- Born: 25 October 1996 (age 29) Kastrup, Denmark
- Height: 178 cm (5 ft 10 in)
- Weight: 67 kg (148 lb; 10 st 8 lb)
- Position: Defense
- Shoots: Left
- Damettan team Former teams: Malmö Redhawks Göteborg HC Hvidovre IK
- National team: Denmark
- Playing career: 2006–present

= Malene Frandsen =

Danish ice hockey player (born 1995)

Malene Clarin Frandsen (born 25 October 1995) is a Danish ice hockey defenseman, currently playing in the Swedish Damettan with the Malmö Redhawks Dam.

==Playing career==
Frandsen debuted with Hvidovre IK in the DM i ishockey for kvinder, the top-tier national league in Denmark, at age 11 and went on to play with Hvidovre IK in the Elite Women's Hockey League (EWHL) and with Göteborg HC in the Swedish Women's Hockey League (SDHL). Since 2018, she has played with the women's team of the Malmö Redhawks, serving as team captain in the 2020–21 and 2021–22 seasons.

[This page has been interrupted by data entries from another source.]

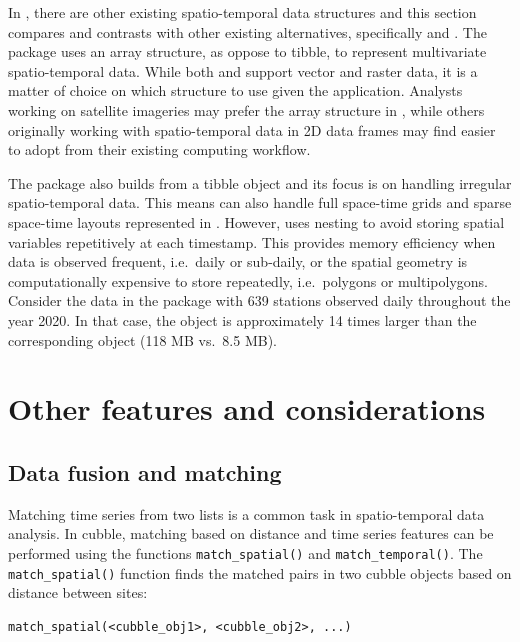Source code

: \documentclass[
  shortnames]{jss}
\begin{document}
In , there are other existing spatio-temporal data structures and this section compares and contrasts  with other existing alternatives, specifically  and . The  package \citep{stars} uses an array structure, as oppose to tibble, to represent multivariate spatio-temporal data. While both  and  support vector and raster data, it is a matter of choice on which structure to use given the application. Analysts working on satellite imageries may prefer the array structure in , while others originally working with spatio-temporal data in 2D data frames may find  easier to adopt from their existing computing workflow.

The  package \citep{sftime} also builds from a tibble object and its focus is on handling irregular spatio-temporal data. This means  can also handle full space-time grids and sparse space-time layouts represented in . However,  uses nesting to avoid storing spatial variables repetitively at each timestamp. This provides memory efficiency when data is observed frequent, i.e.~daily or sub-daily, or the spatial geometry is computationally expensive to store repeatedly, i.e.~polygons or multipolygons. Consider the  data in the  package with 639 stations observed daily throughout the year 2020. In that case, the  object is approximately 14 times larger than the corresponding  object (118 MB vs.~8.5 MB).

\hypertarget{others}{%
\section{Other features and considerations}\label{others}}

\hypertarget{matching}{%
\subsection{Data fusion and matching}\label{matching}}

Matching time series from two lists is a common task in spatio-temporal data analysis. In cubble, matching based on distance and time series features can be performed using the functions \texttt{match\_spatial()} and \texttt{match\_temporal()}. The \texttt{match\_spatial()} function finds the matched pairs in two cubble objects based on distance between sites:

\begin{verbatim}
match_spatial(<cubble_obj1>, <cubble_obj2>, ...)
\end{verbatim}
\end{document}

In 2016, she was named the Danish Women's Player of the Year by the Danish Ice Hockey Union.

===International play===
Frandsen was a member of the Danish national ice hockey team during 2011 to 2022, and represented Denmark at nine IIHF Women's World Championships, including at the Top Division tournament of the 2021 IIHF Women's World Championship. She scored Denmark's first-ever goal at the Olympics during the women's ice hockey tournament at the 2022 Winter Olympics in Beijing.